June 16, 2014 Articles

Arbitration Panels May Limit Discovery and Evidence

By Sheila J. Carpenter

In Doral Financial Corp. v. Garcia-Velez, 725 F.3d 27 (1st Cir. 2013), LJL 33rd Street Associates v. Pitcairn Associates Properties, 725 F.3d 184 (2d Cir. 2013), and Bain Cotton Co. v. Chesnutt Cotton Co., 531 F. App'x 500, Appeal 12-11138 (5th Cir. June 24, 2013), the appeals each involved a losing party attempting to vacate an arbitration award by arguing that when the arbitrator(s) refused to give the parties free rein in seeking discovery or offering evidence, the arbitrators' decisions were "misconduct" or "evident partiality or corruption," thus warranting vacatur pursuant to § 10 of the Federal Arbitration Act (FAA) (9 U.S.C. § 10). None prevailed.

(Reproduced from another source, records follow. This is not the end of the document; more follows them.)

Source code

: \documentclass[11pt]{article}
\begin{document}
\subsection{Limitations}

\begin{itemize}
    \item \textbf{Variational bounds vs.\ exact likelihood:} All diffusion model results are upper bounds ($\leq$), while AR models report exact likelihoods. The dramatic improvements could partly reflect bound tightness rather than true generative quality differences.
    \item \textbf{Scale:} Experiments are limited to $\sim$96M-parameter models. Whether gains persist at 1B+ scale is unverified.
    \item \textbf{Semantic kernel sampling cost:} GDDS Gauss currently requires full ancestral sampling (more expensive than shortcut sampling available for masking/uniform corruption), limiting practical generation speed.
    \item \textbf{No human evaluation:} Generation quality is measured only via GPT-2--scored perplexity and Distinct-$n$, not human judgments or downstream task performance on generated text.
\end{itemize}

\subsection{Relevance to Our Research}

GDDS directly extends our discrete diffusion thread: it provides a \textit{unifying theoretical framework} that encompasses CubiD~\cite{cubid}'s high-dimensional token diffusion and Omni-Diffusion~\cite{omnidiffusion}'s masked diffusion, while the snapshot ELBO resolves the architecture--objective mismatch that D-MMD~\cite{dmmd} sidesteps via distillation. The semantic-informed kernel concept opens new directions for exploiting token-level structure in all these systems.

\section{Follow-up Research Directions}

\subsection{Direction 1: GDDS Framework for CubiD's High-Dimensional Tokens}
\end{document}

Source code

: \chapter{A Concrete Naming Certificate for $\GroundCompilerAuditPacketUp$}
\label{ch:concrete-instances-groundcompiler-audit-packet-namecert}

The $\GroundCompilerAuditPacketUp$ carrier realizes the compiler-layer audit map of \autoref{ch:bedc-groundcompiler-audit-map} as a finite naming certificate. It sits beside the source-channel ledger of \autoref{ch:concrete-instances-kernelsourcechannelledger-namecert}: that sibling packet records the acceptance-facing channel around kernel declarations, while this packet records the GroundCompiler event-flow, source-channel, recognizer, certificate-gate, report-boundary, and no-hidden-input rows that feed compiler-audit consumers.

May Arbitrators Deny a Party's Untimely Request for Third-Party Subpoenas?
InDoral Financial, the First Circuit considered an arbitration panel's authority to refuse to issue third-party subpoenas on the panel's determination that the subpoenas requested were both untimely and overly broad. Doral fired García-Vélez from his position as president of its consumer banking division. He filed for arbitration, claiming to be entitled to a large severance package pursuant to his employment agreement with Doral; Doral asserted that he had been dismissed for cause. When García-Vélez notified Doral that he had accepted a senior position at a bank in Miami that competed with Doral in Puerto Rico, it asserted an alleged breach of the noncompetition clause in their agreement as an additional defense. It also sued García-Vélez's new employer in state court.